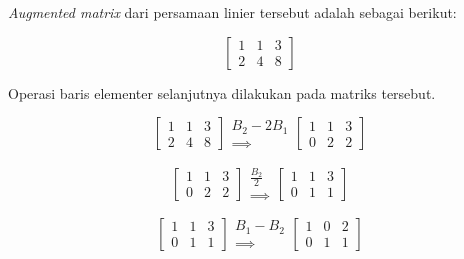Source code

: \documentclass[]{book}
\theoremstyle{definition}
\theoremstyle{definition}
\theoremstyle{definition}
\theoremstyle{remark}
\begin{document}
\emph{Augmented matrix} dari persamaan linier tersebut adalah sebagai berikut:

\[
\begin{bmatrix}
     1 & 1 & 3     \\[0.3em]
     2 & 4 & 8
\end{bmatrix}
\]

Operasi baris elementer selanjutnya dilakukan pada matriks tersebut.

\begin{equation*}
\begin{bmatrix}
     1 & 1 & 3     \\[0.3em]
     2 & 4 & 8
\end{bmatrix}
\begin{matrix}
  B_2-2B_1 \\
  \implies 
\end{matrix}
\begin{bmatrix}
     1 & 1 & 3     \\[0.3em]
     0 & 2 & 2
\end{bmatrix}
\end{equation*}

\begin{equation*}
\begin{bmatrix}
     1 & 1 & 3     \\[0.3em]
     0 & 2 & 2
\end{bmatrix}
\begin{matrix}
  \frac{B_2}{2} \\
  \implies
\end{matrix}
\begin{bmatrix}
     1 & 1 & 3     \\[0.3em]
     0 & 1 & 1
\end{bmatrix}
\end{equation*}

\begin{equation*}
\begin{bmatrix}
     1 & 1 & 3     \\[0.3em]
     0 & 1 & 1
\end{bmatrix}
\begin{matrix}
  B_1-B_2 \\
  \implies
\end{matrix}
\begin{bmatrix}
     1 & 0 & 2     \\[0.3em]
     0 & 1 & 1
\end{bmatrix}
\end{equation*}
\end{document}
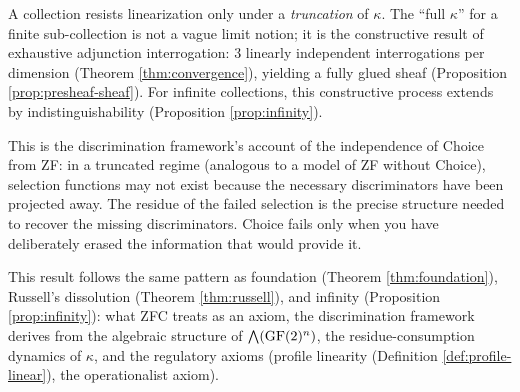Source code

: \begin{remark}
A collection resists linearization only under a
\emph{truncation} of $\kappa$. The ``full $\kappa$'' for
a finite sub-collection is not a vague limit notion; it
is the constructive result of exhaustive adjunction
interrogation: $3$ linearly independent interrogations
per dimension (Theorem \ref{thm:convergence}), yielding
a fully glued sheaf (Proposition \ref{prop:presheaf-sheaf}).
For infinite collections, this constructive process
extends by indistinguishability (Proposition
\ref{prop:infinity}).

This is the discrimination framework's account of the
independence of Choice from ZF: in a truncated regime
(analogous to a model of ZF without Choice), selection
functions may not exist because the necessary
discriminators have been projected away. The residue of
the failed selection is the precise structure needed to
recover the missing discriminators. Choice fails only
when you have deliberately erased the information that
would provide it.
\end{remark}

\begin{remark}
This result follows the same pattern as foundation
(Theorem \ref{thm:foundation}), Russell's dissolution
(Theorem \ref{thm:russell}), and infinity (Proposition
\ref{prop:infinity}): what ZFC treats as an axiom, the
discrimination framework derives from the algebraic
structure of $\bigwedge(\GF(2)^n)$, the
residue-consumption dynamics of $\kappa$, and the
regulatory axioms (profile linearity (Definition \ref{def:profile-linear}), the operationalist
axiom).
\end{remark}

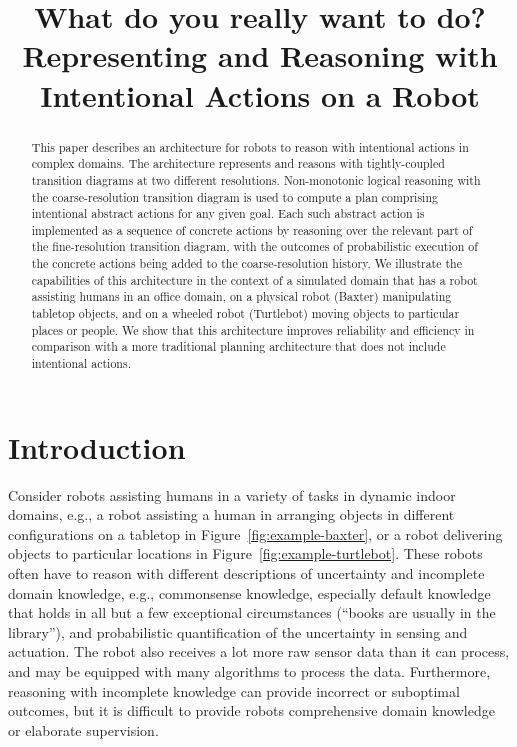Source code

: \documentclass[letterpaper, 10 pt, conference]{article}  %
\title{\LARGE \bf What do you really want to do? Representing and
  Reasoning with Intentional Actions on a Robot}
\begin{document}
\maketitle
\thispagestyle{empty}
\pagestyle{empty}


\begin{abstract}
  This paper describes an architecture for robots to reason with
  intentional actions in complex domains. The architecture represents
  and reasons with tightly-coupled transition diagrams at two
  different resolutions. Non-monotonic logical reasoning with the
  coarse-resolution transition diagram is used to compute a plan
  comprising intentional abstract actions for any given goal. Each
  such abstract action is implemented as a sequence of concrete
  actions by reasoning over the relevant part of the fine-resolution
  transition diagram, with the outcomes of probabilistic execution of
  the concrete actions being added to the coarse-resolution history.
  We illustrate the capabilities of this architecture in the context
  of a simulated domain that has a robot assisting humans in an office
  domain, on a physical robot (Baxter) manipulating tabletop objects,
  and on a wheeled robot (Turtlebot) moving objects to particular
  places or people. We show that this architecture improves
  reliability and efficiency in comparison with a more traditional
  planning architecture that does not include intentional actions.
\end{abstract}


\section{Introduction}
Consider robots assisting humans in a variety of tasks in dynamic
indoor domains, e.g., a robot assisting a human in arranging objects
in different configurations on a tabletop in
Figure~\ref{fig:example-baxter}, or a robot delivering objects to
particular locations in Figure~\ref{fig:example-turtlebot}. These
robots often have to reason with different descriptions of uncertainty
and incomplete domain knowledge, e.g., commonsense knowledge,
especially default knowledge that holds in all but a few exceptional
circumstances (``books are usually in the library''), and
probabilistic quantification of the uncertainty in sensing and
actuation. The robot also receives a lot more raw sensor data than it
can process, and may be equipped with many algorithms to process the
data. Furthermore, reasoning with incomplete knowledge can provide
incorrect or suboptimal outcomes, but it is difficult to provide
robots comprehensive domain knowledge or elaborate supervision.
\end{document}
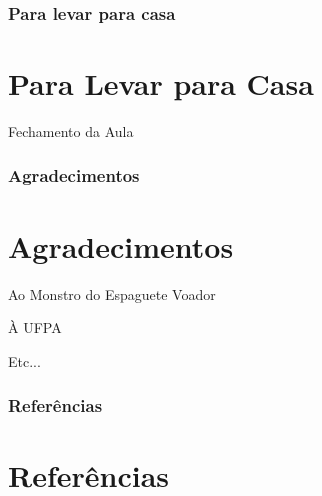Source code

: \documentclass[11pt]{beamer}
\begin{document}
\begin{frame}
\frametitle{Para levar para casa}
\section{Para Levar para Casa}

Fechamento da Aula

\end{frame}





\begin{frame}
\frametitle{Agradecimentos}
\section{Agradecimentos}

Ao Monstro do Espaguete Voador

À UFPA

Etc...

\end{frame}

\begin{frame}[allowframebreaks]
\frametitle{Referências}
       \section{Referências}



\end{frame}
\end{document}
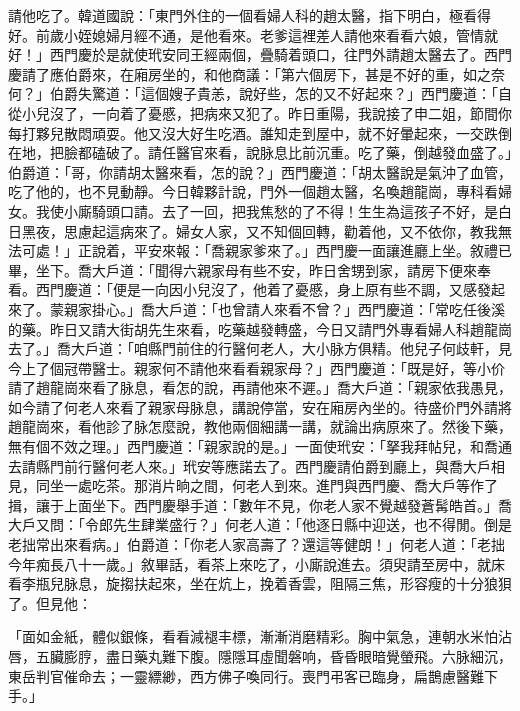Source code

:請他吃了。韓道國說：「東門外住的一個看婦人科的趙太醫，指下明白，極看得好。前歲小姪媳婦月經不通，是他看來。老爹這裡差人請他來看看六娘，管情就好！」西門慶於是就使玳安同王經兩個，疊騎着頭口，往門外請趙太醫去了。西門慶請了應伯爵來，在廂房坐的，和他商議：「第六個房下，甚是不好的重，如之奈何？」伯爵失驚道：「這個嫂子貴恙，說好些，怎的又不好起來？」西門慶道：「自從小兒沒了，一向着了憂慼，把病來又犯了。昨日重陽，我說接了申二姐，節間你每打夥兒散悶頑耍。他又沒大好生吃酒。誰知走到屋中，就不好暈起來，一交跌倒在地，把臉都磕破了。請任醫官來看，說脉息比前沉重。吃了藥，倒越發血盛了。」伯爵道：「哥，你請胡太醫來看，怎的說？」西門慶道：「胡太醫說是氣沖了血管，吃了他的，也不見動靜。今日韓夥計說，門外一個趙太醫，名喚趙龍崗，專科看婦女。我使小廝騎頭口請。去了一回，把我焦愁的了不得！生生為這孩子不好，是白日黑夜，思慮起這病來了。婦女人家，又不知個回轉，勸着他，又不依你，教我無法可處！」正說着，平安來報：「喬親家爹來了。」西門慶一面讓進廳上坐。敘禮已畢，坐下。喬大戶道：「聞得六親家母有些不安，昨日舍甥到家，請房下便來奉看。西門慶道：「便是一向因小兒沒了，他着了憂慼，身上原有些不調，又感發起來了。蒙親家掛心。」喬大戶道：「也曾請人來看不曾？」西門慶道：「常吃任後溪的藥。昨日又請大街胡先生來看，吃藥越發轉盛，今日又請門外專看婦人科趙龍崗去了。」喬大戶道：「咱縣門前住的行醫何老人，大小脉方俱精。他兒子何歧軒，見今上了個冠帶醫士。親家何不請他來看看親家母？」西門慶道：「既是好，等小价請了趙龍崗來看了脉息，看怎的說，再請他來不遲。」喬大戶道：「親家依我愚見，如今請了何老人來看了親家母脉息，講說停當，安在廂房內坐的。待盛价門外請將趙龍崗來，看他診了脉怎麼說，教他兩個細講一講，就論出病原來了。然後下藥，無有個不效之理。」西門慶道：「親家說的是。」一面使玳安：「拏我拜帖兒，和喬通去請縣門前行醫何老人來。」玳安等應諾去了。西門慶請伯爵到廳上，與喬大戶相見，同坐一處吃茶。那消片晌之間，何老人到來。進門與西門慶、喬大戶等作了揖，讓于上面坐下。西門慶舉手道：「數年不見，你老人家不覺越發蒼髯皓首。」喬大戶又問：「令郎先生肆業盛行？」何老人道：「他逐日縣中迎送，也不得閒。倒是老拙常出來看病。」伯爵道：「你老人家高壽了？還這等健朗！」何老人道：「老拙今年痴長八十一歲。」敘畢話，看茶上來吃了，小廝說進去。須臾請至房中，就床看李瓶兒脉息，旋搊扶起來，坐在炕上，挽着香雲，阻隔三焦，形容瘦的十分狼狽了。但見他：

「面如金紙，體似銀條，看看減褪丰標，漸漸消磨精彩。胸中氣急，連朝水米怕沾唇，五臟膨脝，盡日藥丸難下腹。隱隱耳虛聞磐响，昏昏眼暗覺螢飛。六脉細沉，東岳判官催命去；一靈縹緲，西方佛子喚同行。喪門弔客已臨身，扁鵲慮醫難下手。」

○ ○ ○

The string "selection" shows up in some lines of the listing. Copy each such line.

(analogous to a model of ZF without Choice), selection
the failed selection is the precise structure needed to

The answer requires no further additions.